(Records for this task begins)

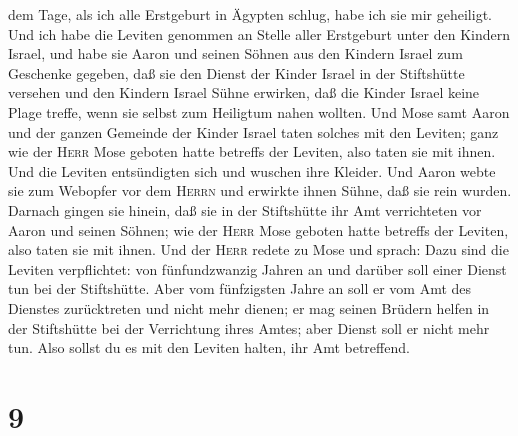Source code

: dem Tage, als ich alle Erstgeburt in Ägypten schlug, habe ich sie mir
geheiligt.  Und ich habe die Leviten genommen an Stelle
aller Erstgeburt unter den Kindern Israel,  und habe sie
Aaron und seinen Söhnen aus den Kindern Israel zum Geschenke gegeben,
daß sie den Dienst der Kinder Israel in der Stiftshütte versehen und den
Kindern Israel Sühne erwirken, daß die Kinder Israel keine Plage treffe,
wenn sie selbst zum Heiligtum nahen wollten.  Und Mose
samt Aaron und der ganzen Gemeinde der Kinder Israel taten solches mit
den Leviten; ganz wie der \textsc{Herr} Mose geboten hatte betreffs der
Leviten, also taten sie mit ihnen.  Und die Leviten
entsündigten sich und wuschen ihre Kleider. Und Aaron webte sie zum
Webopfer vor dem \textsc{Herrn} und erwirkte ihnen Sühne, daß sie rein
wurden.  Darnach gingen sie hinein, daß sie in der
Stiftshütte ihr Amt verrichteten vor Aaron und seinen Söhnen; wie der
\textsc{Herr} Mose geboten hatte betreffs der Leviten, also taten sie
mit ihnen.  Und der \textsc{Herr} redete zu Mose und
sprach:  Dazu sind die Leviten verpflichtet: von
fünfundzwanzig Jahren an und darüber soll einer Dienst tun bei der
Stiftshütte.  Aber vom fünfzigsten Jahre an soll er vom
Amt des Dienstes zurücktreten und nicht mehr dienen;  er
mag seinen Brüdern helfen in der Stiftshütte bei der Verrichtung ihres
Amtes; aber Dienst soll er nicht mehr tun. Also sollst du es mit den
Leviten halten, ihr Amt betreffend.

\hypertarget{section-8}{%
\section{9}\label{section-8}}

(Records for this task ends)
(Records for this task begins)

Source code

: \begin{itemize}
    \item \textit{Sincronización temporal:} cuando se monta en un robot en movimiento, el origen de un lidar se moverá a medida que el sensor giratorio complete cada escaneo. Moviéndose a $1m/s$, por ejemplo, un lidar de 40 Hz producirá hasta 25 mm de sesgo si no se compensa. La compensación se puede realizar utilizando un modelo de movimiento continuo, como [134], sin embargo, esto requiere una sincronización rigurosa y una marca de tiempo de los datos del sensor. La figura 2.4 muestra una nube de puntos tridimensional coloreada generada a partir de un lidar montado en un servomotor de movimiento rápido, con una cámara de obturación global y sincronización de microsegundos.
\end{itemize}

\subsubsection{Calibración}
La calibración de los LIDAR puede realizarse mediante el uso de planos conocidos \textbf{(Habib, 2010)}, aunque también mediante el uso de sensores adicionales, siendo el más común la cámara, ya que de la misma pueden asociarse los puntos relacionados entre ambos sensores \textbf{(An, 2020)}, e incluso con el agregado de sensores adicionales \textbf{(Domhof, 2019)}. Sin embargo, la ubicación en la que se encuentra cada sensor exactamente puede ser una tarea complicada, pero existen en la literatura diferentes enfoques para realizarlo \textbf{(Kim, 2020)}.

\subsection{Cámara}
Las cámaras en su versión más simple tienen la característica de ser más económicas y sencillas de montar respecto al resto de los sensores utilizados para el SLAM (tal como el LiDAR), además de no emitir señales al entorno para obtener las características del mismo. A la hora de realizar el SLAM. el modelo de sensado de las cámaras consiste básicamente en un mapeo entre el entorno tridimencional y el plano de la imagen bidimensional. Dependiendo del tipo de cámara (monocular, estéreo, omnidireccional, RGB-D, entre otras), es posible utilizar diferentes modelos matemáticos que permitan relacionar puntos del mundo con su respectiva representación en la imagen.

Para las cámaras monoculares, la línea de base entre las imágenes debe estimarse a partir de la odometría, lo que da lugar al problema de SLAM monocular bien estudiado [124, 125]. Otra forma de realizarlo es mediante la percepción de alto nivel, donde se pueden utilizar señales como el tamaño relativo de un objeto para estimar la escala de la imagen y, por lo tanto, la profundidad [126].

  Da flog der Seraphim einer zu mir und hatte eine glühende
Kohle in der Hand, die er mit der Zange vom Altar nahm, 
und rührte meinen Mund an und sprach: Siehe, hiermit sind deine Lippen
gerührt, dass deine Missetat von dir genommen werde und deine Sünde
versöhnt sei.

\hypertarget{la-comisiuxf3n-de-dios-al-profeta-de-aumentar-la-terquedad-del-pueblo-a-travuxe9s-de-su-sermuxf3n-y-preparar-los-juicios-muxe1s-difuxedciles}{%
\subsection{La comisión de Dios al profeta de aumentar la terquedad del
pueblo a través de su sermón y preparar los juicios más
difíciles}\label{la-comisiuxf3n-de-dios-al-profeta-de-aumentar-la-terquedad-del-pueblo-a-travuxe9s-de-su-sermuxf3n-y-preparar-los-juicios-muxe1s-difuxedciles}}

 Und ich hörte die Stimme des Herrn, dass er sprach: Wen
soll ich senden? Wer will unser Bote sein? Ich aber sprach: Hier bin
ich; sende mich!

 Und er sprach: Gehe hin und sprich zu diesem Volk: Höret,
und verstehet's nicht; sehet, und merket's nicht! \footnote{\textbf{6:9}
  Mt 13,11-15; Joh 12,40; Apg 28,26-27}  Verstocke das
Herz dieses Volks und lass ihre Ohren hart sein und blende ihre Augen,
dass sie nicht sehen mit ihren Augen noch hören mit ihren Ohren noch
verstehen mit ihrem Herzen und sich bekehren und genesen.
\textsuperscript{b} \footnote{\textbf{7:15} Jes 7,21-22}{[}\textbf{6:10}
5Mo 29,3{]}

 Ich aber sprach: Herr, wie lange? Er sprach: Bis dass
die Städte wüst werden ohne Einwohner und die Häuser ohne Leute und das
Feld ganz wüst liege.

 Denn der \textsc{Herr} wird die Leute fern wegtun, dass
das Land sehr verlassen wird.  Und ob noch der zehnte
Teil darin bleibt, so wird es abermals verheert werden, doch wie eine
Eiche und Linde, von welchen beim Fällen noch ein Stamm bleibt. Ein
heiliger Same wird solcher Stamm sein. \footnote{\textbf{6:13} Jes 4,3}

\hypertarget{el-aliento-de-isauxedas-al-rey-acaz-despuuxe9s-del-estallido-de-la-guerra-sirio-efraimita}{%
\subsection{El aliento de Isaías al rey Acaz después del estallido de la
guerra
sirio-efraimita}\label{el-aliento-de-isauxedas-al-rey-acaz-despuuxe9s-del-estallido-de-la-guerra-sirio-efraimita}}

(Records for this task ends)
(Records for this task begins)

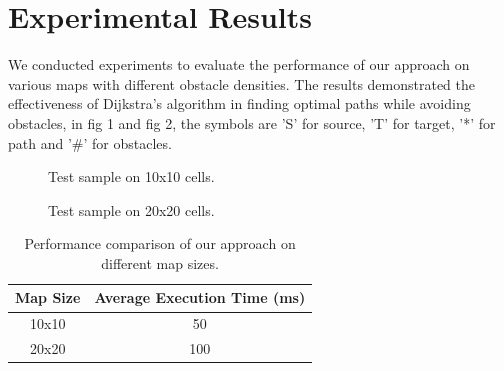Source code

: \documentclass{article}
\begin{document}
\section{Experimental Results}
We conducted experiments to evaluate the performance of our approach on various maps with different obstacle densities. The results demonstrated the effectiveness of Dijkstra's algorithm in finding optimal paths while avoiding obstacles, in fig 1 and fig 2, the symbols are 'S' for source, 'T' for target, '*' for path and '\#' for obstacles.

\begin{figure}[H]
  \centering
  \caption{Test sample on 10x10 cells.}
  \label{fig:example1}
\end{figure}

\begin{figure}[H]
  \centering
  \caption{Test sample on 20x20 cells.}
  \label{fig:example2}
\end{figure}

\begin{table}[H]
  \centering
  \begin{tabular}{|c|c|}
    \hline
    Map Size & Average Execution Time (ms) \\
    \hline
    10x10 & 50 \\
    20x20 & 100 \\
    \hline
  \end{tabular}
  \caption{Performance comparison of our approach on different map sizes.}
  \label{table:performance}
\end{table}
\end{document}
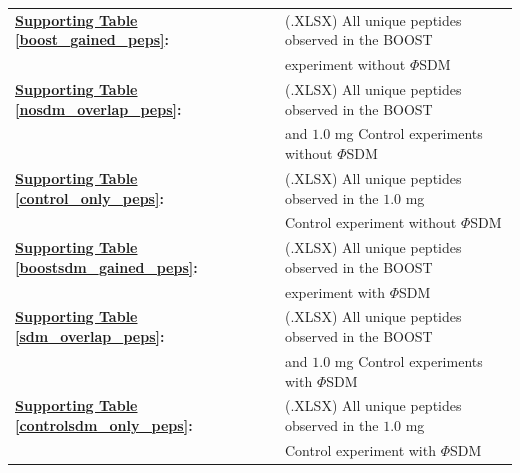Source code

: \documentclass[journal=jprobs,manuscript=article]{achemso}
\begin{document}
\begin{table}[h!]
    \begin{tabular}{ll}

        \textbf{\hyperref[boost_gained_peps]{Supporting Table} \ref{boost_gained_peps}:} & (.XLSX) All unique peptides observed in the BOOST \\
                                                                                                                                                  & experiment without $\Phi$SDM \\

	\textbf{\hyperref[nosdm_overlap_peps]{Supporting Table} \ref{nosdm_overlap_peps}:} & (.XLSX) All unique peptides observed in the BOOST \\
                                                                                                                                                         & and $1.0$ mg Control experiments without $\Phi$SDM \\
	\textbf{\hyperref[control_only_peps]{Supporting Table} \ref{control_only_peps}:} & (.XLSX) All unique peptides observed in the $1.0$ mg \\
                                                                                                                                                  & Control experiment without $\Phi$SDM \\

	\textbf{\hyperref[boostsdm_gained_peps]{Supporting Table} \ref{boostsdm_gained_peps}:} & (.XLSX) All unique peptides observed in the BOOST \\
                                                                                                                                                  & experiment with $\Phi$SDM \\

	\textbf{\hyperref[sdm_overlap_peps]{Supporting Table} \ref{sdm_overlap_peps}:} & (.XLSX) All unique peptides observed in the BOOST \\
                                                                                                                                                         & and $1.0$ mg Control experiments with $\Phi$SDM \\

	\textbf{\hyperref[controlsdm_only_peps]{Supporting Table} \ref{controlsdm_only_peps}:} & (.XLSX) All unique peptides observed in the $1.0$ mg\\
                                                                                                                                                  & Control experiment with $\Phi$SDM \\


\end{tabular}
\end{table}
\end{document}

(Records for this task ends)

Goal of the exercise » Extract the lines of the preceding material that run from the line with "soll ich senden?" through the line with "Mt 13,11-15; Joh", inclusive, reproducing them exactly and adding nothing.

Output »
soll ich senden? Wer will unser Bote sein? Ich aber sprach: Hier bin
ich; sende mich!

 Und er sprach: Gehe hin und sprich zu diesem Volk: Höret,
und verstehet's nicht; sehet, und merket's nicht! \footnote{\textbf{6:9}
  Mt 13,11-15; Joh 12,40; Apg 28,26-27}  Verstocke das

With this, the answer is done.